Secured gates set into a towering, curved brick wall hide from the street a serene, tree-shaded courtyard with gurgling water feature and crimson double doors set into a two-story wall of glass. Sophisticated yet casually comfortable interior spaces are furnished in vibrant jewel tones and include a cavernous double-height living room with a glossy deep brown hardwoods, a TV-surmounted white brick fireplace and a soaring wall of glass with an over-the-swimming pool view of the ocean. The sky light topped dining room offers a sunken wet bar and a fireplace and the kitchen, with a hexagonal terra-cotta floor tiles, a butcher-block topped center island and up-to-date appliances, opens to an informal dining area and a cozily proportioned family room with another TV-surmounted fireplace plus a cushioned, ocean-facing window seat. Upstairs, a den/office with a fourth fireplace overlooks the living room while the elegantly proportioned master suite is plenty roomy enough to include a spacious sitting area and features an exposed beam ceiling and a room-wide wall of glass doors that slide open to a slender veranda with built-in ceiling heaters and panoramic beach, ocean and coastline views.
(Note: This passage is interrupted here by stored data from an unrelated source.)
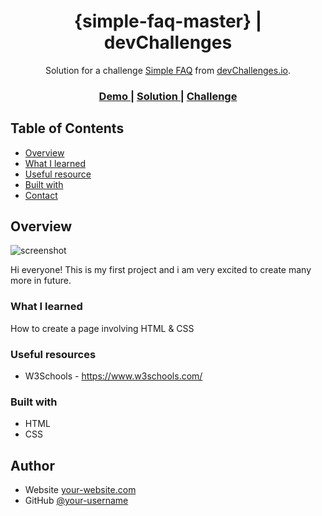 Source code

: <!-- Please update value in the {}  -->

<h1 align="center">{simple-faq-master} | devChallenges</h1>

<div align="center">
   Solution for a challenge <a href="https://devchallenges.io/challenge/simple-faq-challenge" target="_blank">Simple FAQ</a> from <a href="http://devchallenges.io" target="_blank">devChallenges.io</a>.
</div>

<div align="center">
  <h3>
    <a href="{https://your-demo-link.your-domain}">
      Demo
    </a>
    <span> | </span>
    <a href="{https://your-url-to-the-solution}">
      Solution
    </a>
    <span> | </span>
    <a href="https://devchallenges.io/challenge/simple-faq-challenge">
      Challenge
    </a>
  </h3>
</div>

<!-- TABLE OF CONTENTS -->

## Table of Contents

- [Overview](#overview)
- [What I learned](#what-i-learned)
- [Useful resource](#useful-resources)
- [Built with](#built-with)
- [Contact](#contact)


<!-- OVERVIEW -->

## Overview

![screenshot](https://user-images.githubusercontent.com/16707738/92399059-5716eb00-f132-11ea-8b14-bcacdc8ec97b.png)

Hi everyone! This is my first project and i am very excited to create many more in future.

### What I learned

How to create a page involving HTML & CSS

### Useful resources

- W3Schools - https://www.w3schools.com/

### Built with

- HTML
- CSS


## Author

- Website [your-website.com](https://{bento.me/pranav11})
- GitHub [@your-username](https://{github.com/imSinjid})
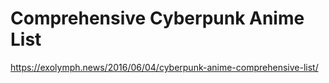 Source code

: # Comprehensive Cyberpunk Anime List

https://exolymph.news/2016/06/04/cyberpunk-anime-comprehensive-list/
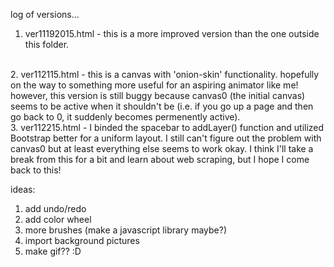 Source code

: log of versions...  
1. ver11192015.html - this is a more improved version than the one outside this folder.  
<br>
2. ver112115.html - this is a canvas with 'onion-skin' functionality. hopefully on the way to something more useful for an aspiring animator like me! however, this version is still buggy because canvas0 (the initial canvas) seems to be active when it shouldn't be (i.e. if you go up a page and then go back to 0, it suddenly becomes permenently active).  
<br>
3. ver112215.html - I binded the spacebar to addLayer() function and utilized Bootstrap better for a uniform layout. I still can't figure out the problem with canvas0 but at least everything else seems to work okay. I think I'll take a break from this for a bit and learn about web scraping, but I hope I come back to this! 

ideas:  
1. add undo/redo     
2. add color wheel  
3. more brushes (make a javascript library maybe?) 
4. import background pictures  
5. make gif?? :D  
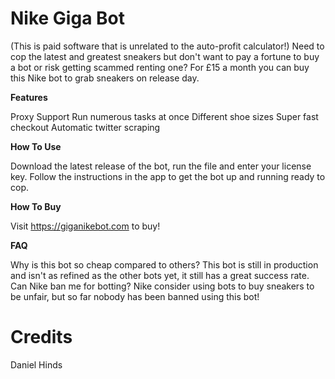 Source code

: # Nike Giga Bot
(This is paid software that is unrelated to the auto-profit calculator!)
Need to cop the latest and greatest sneakers but don't want to pay a fortune to buy a bot or risk getting scammed renting one? 
For £15 a month you can buy this Nike bot to grab sneakers on release day.

**Features**

Proxy Support
Run numerous tasks at once
Different shoe sizes 
Super fast checkout 
Automatic twitter scraping

**How To Use**

Download the latest release of the bot, run the file and enter your license key.
Follow the instructions in the app to get the bot up and running ready to cop.

**How To Buy**

Visit https://giganikebot.com to buy!

**FAQ**

Why is this bot so cheap compared to others?
This bot is still in production and isn't as refined as the other bots yet, it still has a great success rate.
Can Nike ban me for botting?
Nike consider using bots to buy sneakers to be unfair, but so far nobody has been banned using this bot!

# Credits 

Daniel Hinds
A tennis court, the only ocean-front tennis court on Carbon Beach, according to marketing materials, sits along the side of the house and a vast red brick terrace runs the full width of the property along the beach with a dark bottom swimming pool, spa a couple of tented pavilion patios for shaded lounging.
With a well-known penchant for a spendy lifestyle — his wife, Karen, has a convertible Rolls Royce painted Laker purple, the polemical producer, with a couple of handfuls of projects in his hopper including “SuperFly,” a remake of the 1972 blaxploitation movie “Super Fly,” still owns a 22,000-plus-square-foot, knoll-topping mansion with, according to tax records, eight bedrooms and thirteen bathrooms on not quite four acres in a coveted corner of L.A.’s Brentwood area. Since the mid 1980s the Silvers have also owned Auldbrass, a spectacular 330-acre spread in South Carolina’s picturesque low country with a painstakingly restored assemblage of low-slung and slope-walled structures designed in the 1940s by Frank Lloyd Wright for Michigan industrial consultant C. Leigh Stevens. The Silvers maintain Auldbrass as a private estate but make it available for limited public tours every two years with proceeds benefitting the Beaufort County Open Land Trust.